My first memory of the place was of me unpacking some of my boxes. I was taking a break because it was hot and stuffy in the little two-bedroom apartment we were now supposed to call home.
Today, it would be called a townhome, but then, it was just an apartment that we didn’t want to be in.
I remember stepping outside of our building and looking at the row of former Army barracks.
Most projects in Brockton used to be used as farms or military barracks. I walk out onto the concrete porch, and the first thing I see is Mrs. Williams. She’s our nosey neighbor that lives directly across from us. I would find that for many years to come, Mrs. Williams would be staring at our front door.
I decide to go to The Corner Store. I couldn’t believe that someone had been so lazy that they couldn’t come up with a better name than that. So I asked my mother would it be OK to walk to the store at the mouth of the circular projects and she said.

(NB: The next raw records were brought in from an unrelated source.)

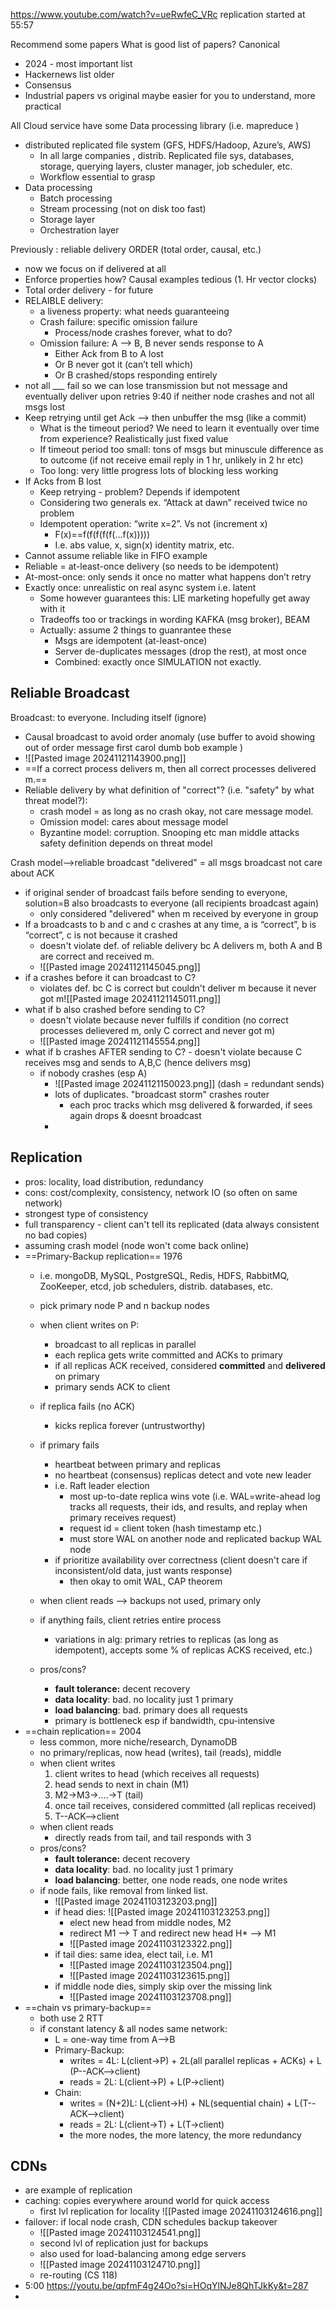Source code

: https://www.youtube.com/watch?v=ueRwfeC_VRc
replication started at 55:57 

Recommend some papers
What is good list of papers? Canonical 
- 2024 - most important list
- Hackernews list older
- Consensus
- Industrial papers vs original maybe easier for you to understand, more practical

All Cloud service have some Data processing library (i.e. mapreduce ) 
- distributed replicated file system (GFS, HDFS/Hadoop, Azure’s, AWS) 
  - In all large companies ,  distrib. Replicated file sys, databases, storage, querying layers, cluster manager, job scheduler, etc.
  - Workflow essential to grasp
- Data processing
  - Batch processing
  - Stream processing (not on disk too fast)
  - Storage layer
  - Orchestration layer

Previously : reliable delivery ORDER (total order, causal, etc.)
- now we focus on if delivered at all
- Enforce properties how? Causal examples tedious (1. Hr vector clocks)
- Total order delivery - for future
- RELAIBLE delivery:
  - a liveness property: what needs guaranteeing
  - Crash failure: specific omission failure 
    - Process/node crashes forever, what to do? 
  - Omission failure: A —> B,  B never sends response to A
    - Either Ack from B to A lost
    - Or B never got it (can’t tell which)
    - Or B crashed/stops responding entirely
- not all ___ fail so we can lose transmission but not message and eventually deliver upon retries 9:40 if neither node crashes and not all msgs lost
- Keep retrying until get Ack —> then unbuffer the msg (like a commit)
  - What is the timeout period? We need to learn it eventually over time from experience? Realistically just fixed value
  - If timeout period too small: tons of msgs but minuscule difference as to outcome (if not receive email reply in 1 hr, unlikely in 2 hr etc)
  - Too long: very little progress lots of blocking less working 
- If Acks from B lost
  - Keep retrying - problem? Depends if idempotent
  - Considering two generals ex. “Attack at dawn” received twice no problem
  - Idempotent operation: “write x=2”. Vs not (increment x)
    - F(x)==f(f(f(f(f(…f(x)))))
    - I.e. abs value, x, sign(x) identity matrix, etc.
- Cannot assume reliable like in FIFO example
- Reliable = at-least-once delivery (so needs to be idempotent)
- At-most-once: only sends it once no matter what happens don’t retry
- Exactly once: unrealistic on real async system i.e. latent
  - Some however guarantees this: LIE marketing hopefully get away with it
  - Tradeoffs too or trackings in wording KAFKA (msg broker), BEAM
  - Actually: assume 2 things to guanrantee these
    - Msgs are idempotent (at-least-once)
    - Server de-duplicates messages (drop the rest), at most once
    - Combined: exactly once SIMULATION not exactly.          

## Reliable Broadcast 
Broadcast: to everyone. Including itself (ignore) 
- Causal broadcast to avoid order anomaly (use buffer to avoid showing out of order message first carol dumb bob example )
- ![[Pasted image 20241121143900.png]]
- ==If a correct process delivers m, then all correct processes delivered m.==
- Reliable delivery by what definition of "correct"? (i.e. "safety" by what threat model?): 
	- crash model = as long as no crash okay, not care message model. 
	- Omission model: cares about message model 
	- Byzantine model: corruption. Snooping etc man middle attacks  safety definition depends on threat model

Crash model—>reliable broadcast
"delivered" = all msgs broadcast not care about ACK
- if original sender of broadcast fails before sending to everyone, solution=B also broadcasts to everyone (all recipients broadcast again)
	- only considered "delivered" when m received by everyone in group
- If a broadcasts to b and c and c crashes at any time, a is “correct”, b is “correct”, c is not because it crashed
	- doesn't violate def. of reliable delivery bc A delivers m, both A and B are correct and received m. 
	- ![[Pasted image 20241121145045.png]]
- if a crashes before it can broadcast to C?
	- violates def. bc C is correct but couldn't deliver m because it never got m![[Pasted image 20241121145011.png]]
- what if b also crashed before sending to C?
	- doesn't violate because never fulfills if condition (no correct processes delievered m, only C correct and never got m)
	- ![[Pasted image 20241121145554.png]]
- what if b crashes AFTER sending to C?
	  - doesn't violate because C receives msg and sends to A,B,C (hence delivers msg)
  - if nobody crashes (esp A)
	  - ![[Pasted image 20241121150023.png]] (dash = redundant sends)
	  - lots of duplicates. "broadcast storm" crashes router
		  - each proc tracks which msg delivered & forwarded, if sees again drops & doesnt broadcast
	  - 
## Replication 
- pros: locality, load distribution, redundancy
- cons: cost/complexity, consistency, network IO (so often on same network)
- strongest type of consistency
- full transparency - client can't tell its replicated (data always consistent no bad copies)
- assuming crash model (node won't come back online)
- ==Primary-Backup replication== 1976
	- i.e. mongoDB, MySQL, PostgreSQL, Redis, HDFS, RabbitMQ, ZooKeeper, etcd, job schedulers, distrib. databases, etc.
	- pick primary node P and n backup nodes
	- when client writes on P:
		- broadcast to all replicas in parallel
		- each replica gets write committed and ACKs to primary
		- if all replicas ACK received, considered **committed** and **delivered** on primary
		- primary sends ACK to client
	- if replica fails (no ACK)
		- kicks replica forever (untrustworthy)
	- if primary fails
		- heartbeat between primary and replicas
		- no heartbeat (consensus) replicas detect and vote new leader
		- i.e. Raft leader election
			- most up-to-date replica wins vote (i.e. WAL=write-ahead log tracks all requests, their ids, and results, and replay when primary receives request)
			- request id = client token (hash timestamp etc.)
			- must store WAL on another node and replicated backup WAL node
		- if prioritize availability over correctness (client doesn't care if inconsistent/old data, just wants response)
			- then okay to omit WAL, CAP theorem

	- when client reads --> backups not used, primary only
	- if anything fails, client retries entire process
		- variations in alg: primary retries to replicas (as long as idempotent), accepts some % of replicas ACKS received, etc.)
	- pros/cons? 
		- **fault tolerance:** decent recovery
		- **data locality**: bad. no locality just 1 primary
		- **load balancing**: bad. primary does all requests
		- primary is bottleneck esp if bandwidth, cpu-intensive
- ==chain replication== 2004
	- less common, more niche/research, DynamoDB
	- no primary/replicas, now head (writes), tail (reads), middle
	- when client writes
		1. client writes to head (which receives all requests)
		2. head sends to next in chain (M1)
		3. M2->M3->....->T (tail)
		4. once tail receives, considered committed (all replicas received)
		5. T--ACK-->client 
	- when client reads
		- directly reads from tail, and tail responds with 3
	- pros/cons?
		 - **fault tolerance:** decent recovery
		- **data locality**: bad. no locality just 1 primary
		- **load balancing**: better, one node reads, one node writes
	- if node fails, like removal from linked list. 
		- ![[Pasted image 20241103123203.png]]
		- if head dies: ![[Pasted image 20241103123253.png]]
			- elect new head from middle nodes, M2
			- redirect M1 --> T   and redirect new head H* --> M1
			- ![[Pasted image 20241103123322.png]]
		- if tail dies: same idea, elect tail, i.e. M1
			- ![[Pasted image 20241103123504.png]]
			- ![[Pasted image 20241103123615.png]] 
		- if middle node dies, simply skip over the missing link
			- ![[Pasted image 20241103123708.png]]
- ==chain vs primary-backup==
	- both use 2 RTT 
	- if constant latency & all nodes same network:
		- L = one-way time from A-->B
		- Primary-Backup:  
			- writes = 4L:  L(client->P) + 2L(all parallel replicas + ACKs) + L (P--ACK-->client)
			- reads = 2L:  L(client->P) + L(P->client)
		- Chain:
			- writes = (N+2)L:  L(client->H) + NL(sequential chain) + L(T--ACK-->client) 
			- reads = 2L: L(client->T) + L(T->client)
			- the more nodes, the more latency, the more redundancy


## CDNs 
- are example of replication
- caching: copies everywhere around world for quick access
	- first lvl replication for locality ![[Pasted image 20241103124616.png]]
- failover: if local node crash, CDN schedules backup takeover
	- ![[Pasted image 20241103124541.png]]
	- second lvl of replication just for backups
	- also used for load-balancing among edge servers
	- ![[Pasted image 20241103124710.png]]
	- re-routing (CS 118)
- 5:00 https://youtu.be/qpfmF4g24Oo?si=HOqYlNJe8QhTJkKy&t=287
- 
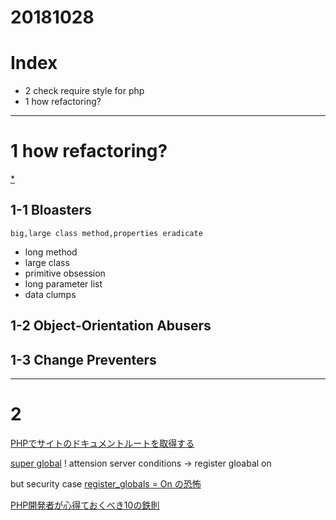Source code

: # 20181028

# Index

- 2 check require style for php
- 1 how refactoring?

------------------------
# 1 how refactoring?

[*](https://sourcemaking.com/refactoring)

## 1-1 Bloasters
    big,large class method,properties eradicate

- long method
- large class
- primitive obsession
- long parameter list
- data clumps

## 1-2 Object-Orientation Abusers

## 1-3 Change Preventers


------------------------
# 2 

[PHPでサイトのドキュメントルートを取得する](http://showzine.info/blog/2009/01/php%E3%81%A7%E3%82%B5%E3%82%A4%E3%83%88%E3%81%AE%E3%83%89%E3%82%AD%E3%83%A5%E3%83%A1%E3%83%B3%E3%83%88%E3%83%AB%E3%83%BC%E3%83%88%E3%82%92%E5%8F%96%E5%BE%97%E3%81%99%E3%82%8B.html)


[super global](http://php.net/manual/ja/language.variables.superglobals.php)
! attension
server conditions -> register gloabal on


but security case [register_globals = On の恐怖](http://www.sound-uz.jp/php/note/registerGlobals)

[PHP開発者が心得ておくべき10の鉄則](https://ka2.org/10_php_tips_for_developers/)


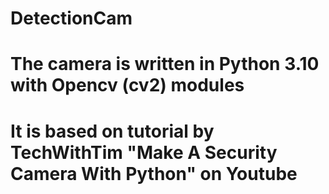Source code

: # DetectionCam

# The camera is written in Python 3.10 with Opencv (cv2) modules
# It is based on tutorial by TechWithTim "Make A Security Camera With Python" on Youtube
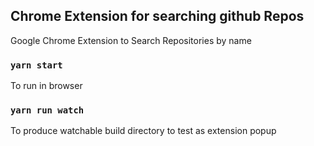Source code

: 
## Chrome Extension for searching github Repos

Google Chrome Extension to Search Repositories by name

### `yarn start`

To run in browser

### `yarn run watch`

To produce watchable build directory to test as extension popup

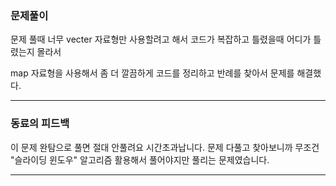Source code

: ### 문제풀이

문제 풀때 너무 vecter 자료형만 사용할려고 해서 코드가 복잡하고 틀렸을때 어디가 틀렸는지 몰라서 

map 자료형을 사용해서 좀 더 깔끔하게 코드를 정리하고
반례를 찾아서 문제를 해결했다.


***
### 동료의 피드백
이 문제 완탐으로 풀면 절대 안풀려요 시간초과납니다.
문제 다풀고 찾아보니까 무조건 "슬라이딩 윈도우" 알고리즘 활용해서 풀어야지만 풀리는 문제였습니다.
***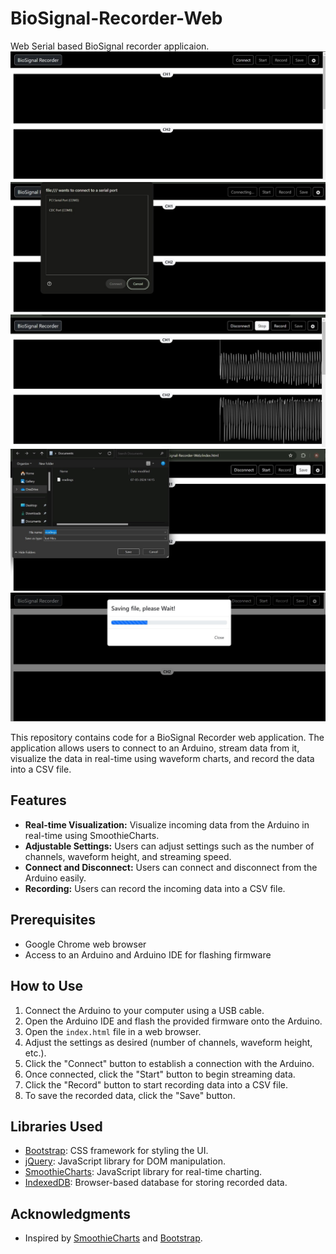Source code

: # BioSignal-Recorder-Web

Web Serial based BioSignal recorder applicaion.
![BioSingal Recorder UI](images/img1.png)
![Selecting COM Port](images/img2.png)
![Data Graph Plotting](images/img3.png)
![Select Location to save file](images/img4.png)
![Downloading In Progress](images/img5.png)

This repository contains code for a BioSignal Recorder web application. The application allows users to connect to an Arduino, stream data from it, visualize the data in real-time using waveform charts, and record the data into a CSV file.

## Features

- **Real-time Visualization:** Visualize incoming data from the Arduino in real-time using SmoothieCharts.
- **Adjustable Settings:** Users can adjust settings such as the number of channels, waveform height, and streaming speed.
- **Connect and Disconnect:** Users can connect and disconnect from the Arduino easily.
- **Recording:** Users can record the incoming data into a CSV file.

## Prerequisites

- Google Chrome web browser
- Access to an Arduino and Arduino IDE for flashing firmware

## How to Use

1. Connect the Arduino to your computer using a USB cable.
2. Open the Arduino IDE and flash the provided firmware onto the Arduino.
3. Open the `index.html` file in a web browser.
4. Adjust the settings as desired (number of channels, waveform height, etc.).
5. Click the "Connect" button to establish a connection with the Arduino.
6. Once connected, click the "Start" button to begin streaming data.
7. Click the "Record" button to start recording data into a CSV file.
8. To save the recorded data, click the "Save" button.

## Libraries Used

- [Bootstrap](https://getbootstrap.com/): CSS framework for styling the UI.
- [jQuery](https://jquery.com/): JavaScript library for DOM manipulation.
- [SmoothieCharts](http://smoothiecharts.org/): JavaScript library for real-time charting.
- [IndexedDB](https://developer.mozilla.org/en-US/docs/Web/API/IndexedDB_API): Browser-based database for storing recorded data.

## Acknowledgments

- Inspired by [SmoothieCharts](http://smoothiecharts.org/) and [Bootstrap](https://getbootstrap.com/).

“Yes, but hurry up. Go straight there and come back, and DON”T talk to anyone!”
Great. Now I was second guessing the trip. But it sure was hot outside and I had forty cents burning a hole in my pocket. I wanted a twenty-five cent lemon icy, a ten cent peach lollipop and five cents worth of Swedish fish. I hurried out the door and started power walking up the street.
I’m halfway between my house and the store when when I hear, “Hey child, wait for me!”
Mind you, I don’t know any of these people yet, so I keep on stepping. I soon felt someone coming up on me and I spin around to see this person wearing two dollar navy blue flip-flops with red & white striped basketball socks, black shorts with a white stripe down the side that are so far from his knees they look like underwear, and a white t-shirt that looked to be from my baby doll collection.
What in the world was this mess??
That my good people, was Pookie.
The neighborhood fruitcake. And he was all of 11-years-old.
I had never seen anything - or anyone like him before. I couldn’t do anything but stare. When he caught up to me I just fell in step with him and kept it moving toward the store.
This boy had more twitch in his step than I could EVER hope to have when I grew up. He talked with a lisp and calls everyone he sees “child”.
He must have asked me a hundred questions in the three minutes it took us to get to the store.
What I didn’t know at the time was Pookie is the neighborhood gossip. He’d been sent to find out about my family since we were the new people in the neighborhood who kept to ourselves.
I was unexperienced in the gossip area so I just told the truth. I learned two lessons very quickly.
One, never to tell Pookie anything and two, keep your business to yourself when you live in the projects.
Those two lessons quickly became my golden rules.